=== Exercise prompt ===
Search the material below for the word "Information". Copy every line where it is found.

=== Data shown ===
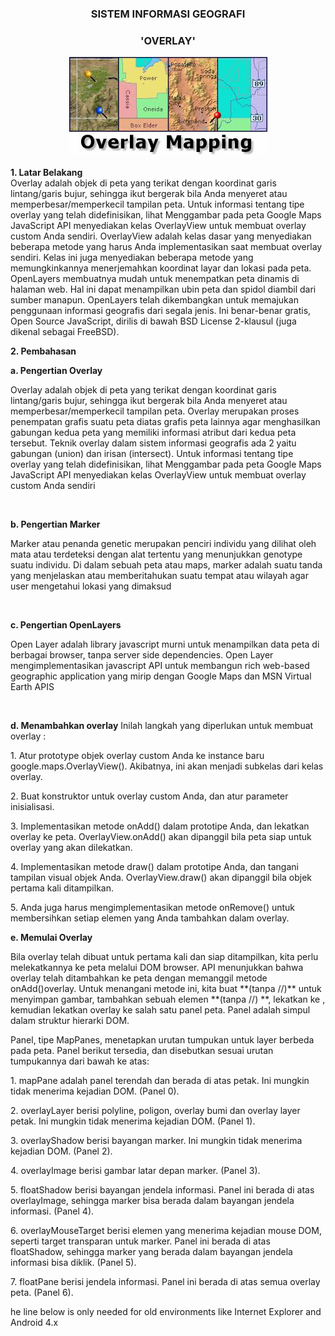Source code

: <h3 align="center">SISTEM INFORMASI GEOGRAFI</h3>
<h3 align="center">
'OVERLAY'
</h3>


<p align="center">
  <img src="https://github.com/nadiaaaAR/Geographic-Information-System/blob/master/img/overlay.jpg">
</p>


**1. Latar Belakang**<br>
Overlay adalah objek di peta yang terikat dengan koordinat garis lintang/garis bujur, sehingga ikut bergerak bila Anda menyeret atau memperbesar/memperkecil tampilan peta. Untuk informasi tentang tipe overlay yang telah didefinisikan, lihat Menggambar pada peta Google Maps JavaScript API menyediakan kelas OverlayView untuk membuat overlay custom Anda sendiri. OverlayView adalah kelas dasar yang menyediakan beberapa metode yang harus Anda implementasikan saat membuat overlay sendiri. Kelas ini juga menyediakan beberapa metode yang memungkinkannya menerjemahkan koordinat layar dan lokasi pada peta. 
OpenLayers membuatnya mudah untuk menempatkan peta dinamis di halaman web. Hal ini dapat menampilkan ubin peta dan spidol diambil dari sumber manapun. OpenLayers telah dikembangkan untuk memajukan penggunaan informasi geografis dari segala jenis. Ini benar-benar gratis, Open Source JavaScript, dirilis di bawah BSD License 2-klausul (juga dikenal sebagai FreeBSD).

**2. Pembahasan**<br>

**a.	Pengertian Overlay**
<p>Overlay adalah objek di peta yang terikat dengan koordinat garis lintang/garis bujur, sehingga ikut bergerak bila Anda menyeret atau memperbesar/memperkecil tampilan peta. Overlay merupakan proses penempatan grafis suatu peta diatas grafis peta lainnya agar menghasilkan gabungan kedua peta yang memiliki informasi atribut dari kedua peta tersebut. Teknik overlay dalam sistem informasi geografis ada 2 yaitu gabungan (union) dan irisan (intersect). Untuk informasi tentang tipe overlay yang telah didefinisikan, lihat Menggambar pada peta Google Maps JavaScript API menyediakan kelas OverlayView untuk membuat overlay custom Anda sendiri</p><br>

**b.	Pengertian Marker**
<p>Marker atau penanda genetic merupakan penciri individu yang dilihat oleh mata atau terdeteksi dengan alat tertentu yang menunjukkan genotype suatu individu. Di dalam sebuah peta atau maps, marker adalah suatu tanda yang menjelaskan atau memberitahukan suatu tempat atau wilayah agar user mengetahui lokasi yang dimaksud</p><br>

**c.	Pengertian OpenLayers**
<p>Open Layer adalah library javascript murni untuk menampilkan data peta di berbagai browser, tanpa server side dependencies. Open Layer mengimplementasikan javascript API untuk membangun rich web-based geographic application yang mirip dengan Google Maps dan MSN Virtual Earth APIS</p><br>

**d.	Menambahkan overlay**
Inilah langkah yang diperlukan untuk membuat overlay :<br>

<p>1.	Atur prototype objek overlay custom Anda ke instance baru google.maps.OverlayView(). Akibatnya, ini akan menjadi subkelas dari kelas overlay.</p>
<p>2.	Buat konstruktor untuk overlay custom Anda, dan atur parameter inisialisasi.</p>
<p>3.	Implementasikan metode onAdd() dalam prototipe Anda, dan lekatkan overlay ke peta. OverlayView.onAdd() akan dipanggil bila peta siap untuk overlay yang akan dilekatkan.</p>
<p>4.	Implementasikan metode draw() dalam prototipe Anda, dan tangani tampilan visual objek Anda. OverlayView.draw() akan dipanggil bila objek pertama kali ditampilkan.</p>
<p>5.	Anda juga harus mengimplementasikan metode onRemove() untuk membersihkan setiap elemen yang Anda tambahkan dalam overlay.</p>


**e.	Memulai Overlay**
<p>Bila overlay telah dibuat untuk pertama kali dan siap ditampilkan, kita perlu melekatkannya ke peta melalui DOM browser. API menunjukkan bahwa overlay telah ditambahkan ke peta dengan memanggil metode onAdd()overlay. Untuk menangani metode ini, kita buat <//div//> **(tanpa //)** untuk menyimpan gambar, tambahkan sebuah elemen <//img//> **(tanpa //) **, lekatkan ke <//div//>, kemudian lekatkan overlay ke salah satu panel peta. Panel adalah simpul dalam struktur hierarki DOM.</p>
Panel, tipe MapPanes, menetapkan urutan tumpukan untuk layer berbeda pada peta. Panel berikut tersedia, dan disebutkan sesuai urutan tumpukannya dari bawah ke atas:<p>
<p>1.	mapPane adalah panel terendah dan berada di atas petak. Ini mungkin tidak menerima kejadian DOM. (Panel 0).</p>
<p>2.	overlayLayer berisi polyline, poligon, overlay bumi dan overlay layer petak. Ini mungkin tidak menerima kejadian DOM. (Panel 1).</p>
<p>3.	overlayShadow berisi bayangan marker. Ini mungkin tidak menerima kejadian DOM. (Panel 2).</p>
<p>4.	overlayImage berisi gambar latar depan marker. (Panel 3).</p>
<p>5.	floatShadow berisi bayangan jendela informasi. Panel ini berada di atas overlayImage, sehingga marker bisa berada dalam bayangan jendela informasi. (Panel 4).</p>
<p>6.	overlayMouseTarget berisi elemen yang menerima kejadian mouse DOM, seperti target transparan untuk marker. Panel ini berada di atas floatShadow, sehingga marker yang berada dalam bayangan jendela informasi bisa diklik. (Panel 5).</p>
<p>7.	floatPane berisi jendela informasi. Panel ini berada di atas semua overlay peta. (Panel 6).</p></p>


<div class="content">
<!DOCTYPE html>
<html>
  <head>
    <title>Overlay</title>
    <link rel="stylesheet" href="https://openlayers.org/en/v3.20.1/css/ol.css" type="text/css">
    he line below is only needed for old environments like Internet Explorer and Android 4.x 
    <script src="https://cdn.polyfill.io/v2/polyfill.min.js?features=requestAnimationFrame,Element.prototype.classList,URL"></script>
    <script src="https://openlayers.org/en/v3.20.1/build/ol.js"></script>
    <script src="https://code.jquery.com/jquery-2.2.3.min.js"></script>
    <link rel="stylesheet" href="https://maxcdn.bootstrapcdn.com/bootstrap/3.3.6/css/bootstrap.min.css">
    <script src="https://maxcdn.bootstrapcdn.com/bootstrap/3.3.6/js/bootstrap.min.js"></script>
    <style>
      #marker {
        width: 30px;
        height: 30px;
        border: 7px solid #088;
        border-radius: 60px;
        background-color: #0000CD;
        opacity: 3.0;

      }
      #bandung {
        text-decoration: none;
        color: #FF0000;
        font-size: 11pt;
        font-weight: bold;
      }
      #marker1 {
        width: 30px;
        height: 30px;
        border: 7px solid #088;
        border-radius: 60px;
        background-color: #0000CD;
        opacity: 3.0;
      }
      #bulukumba {
        text-decoration: none;
        color: #FF0000;
        font-size: 11pt;
        font-weight: bold;
      }

.popover-content {
        min-width: 180px;
      }
    </style>
  </head>
  <body>
    <div id="map" class="map"></div>
    <div style="display: none;">
      Clickable label for Vienna 
      <a class="overlay" id="bandung" target="_blank" href="https://id.wikipedia.org/wiki/Kota_Bandung">Bandung</a>
      <div id="marker" title="Marker"></div>
      Clickable label for Vienna 
      <a class="overlay" id”bulukumba" target="_blank" href="https://id.wikipedia.org/wiki/bulukumba">Bulukumba</a>
      <div id="marker1" title="Marker"></div>
      Popup 
      <div id="popup" title="Welcome to My Maps"></div>
    </div>
    <script>

      var map = new ol.Map({
        layers: [
          new ol.layer.Tile({
            source: new ol.source.XYZ({
              url: 'https://map.vas.web.id/wmts/agm/webmercator/{z}/{x}/{y}.png'
            })
          })
        ],
        target: 'map',
        view: new ol.View({
          center: ol.proj.transform([118.015776, -2.6000285], 'EPSG:4326', 'EPSG:3857'),
          zoom: 5
        })
      });

      var pos = ol.proj.fromLonLat([107.609810,-6.914744]);

      // Vienna marker
      var marker = new ol.Overlay({
        position: pos,
        positioning: 'center-center',
        element: document.getElementById('marker'),
        stopEvent: false
      });
      map.addOverlay(marker);

// Vienna label
      var bandung = new ol.Overlay({
        position: pos,
        element: document.getElementById('bandung')
      });
      map.addOverlay(bandung);

      var pos1 = ol.proj.fromLonLat([105.3794937,-6.4457721]);

      // Vienna marker
      var marker1 = new ol.Overlay({
        position: pos1,
        positioning: 'center-center',
        element: document.getElementById('marker1'),
        stopEvent: false
      });
      map.addOverlay(marker1);

      // Vienna label
      var bulukumba = new ol.Overlay({
        position: pos1,
        element: document.getElementById('bulukumba')
      });
      map.addOverlay(bulukumba);

      // Popup showing the position the user clicked
      var popup = new ol.Overlay({
        element: document.getElementById('popup')
      });
      map.addOverlay(popup);

      map.on('click', function(evt) {
        var element = popup.getElement();
        var coordinate = evt.coordinate;
        var hdms = ol.coordinate.toStringHDMS(ol.proj.transform(
            coordinate, 'EPSG:3857', 'EPSG:4326'));

        $(element).popover('destroy');
        popup.setPosition(coordinate);
        // the keys are quoted to prevent renaming in ADVANCED mode.
        $(element).popover({
          'placement': 'top',
          'animation': false,
          'html': true,
          'content': '<p>The location you clicked was:</p><code>' + hdms + '</code>'
        });
        $(element).popover('show');
      });
    </script>
  </body>
</html> 
</div>


<br><br>
**Hasil Praktikum :**

<p align="center">
  <img src="https://github.com/nadiaaaAR/Geographic-Information-System/blob/master/img/map.PNG">
</p>

**3. Penutup**

**a. Kesimpulan**
Overlay merupakan proses penempatan grafis suatu peta diatas grafis peta lainnya agar menghasilkan gabungan kedua peta yang memiliki informasi atribut dari kedua peta tersebut. Teknik overlay dalam sistem informasi geografis ada 2 yaitu gabungan (union) dan irisan (intersect).


**a. Kesimpulan**
Selanjutnya untuk mendalami materi Overlay  dengan membaca sumber-sumber yang tersedia di buku maupun internet , dan melakukan praktikum mandiri.

**Link Github** 	            :  https://github.com/nadiaaaAR/Geographic-Information-System<br>

**Referensi**	                :  http://openlayers.org/two/<br>

**Scan Plagiarisme**          : <br>
   
a. searchenginereport     :   https://drive.google.com/open?id=0B831iVXSuoJcd2NlUEtiMWdYTlk <br>
        
                       
b. smallseotools	      :   https://drive.google.com/open?id=0B831iVXSuoJcTlVKa1ZWTkRTU2s<br>

                      

> - Fullname 				 : Nadia Ayu Lestari Arifin
> - Nickname 				 : Nadia
> - NPM		 				 : 1144002
> - Class	 				 : D4 TI 3C
> - Department  		     : Informatics Engineering
> - Collage					 : Politeknik Pos Indonesia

=== Result ===
  <img src="https://github.com/nadiaaaAR/Geographic-Information-System/blob/master/img/overlay.jpg">
  <img src="https://github.com/nadiaaaAR/Geographic-Information-System/blob/master/img/map.PNG">
**Link Github** 	            :  https://github.com/nadiaaaAR/Geographic-Information-System<br>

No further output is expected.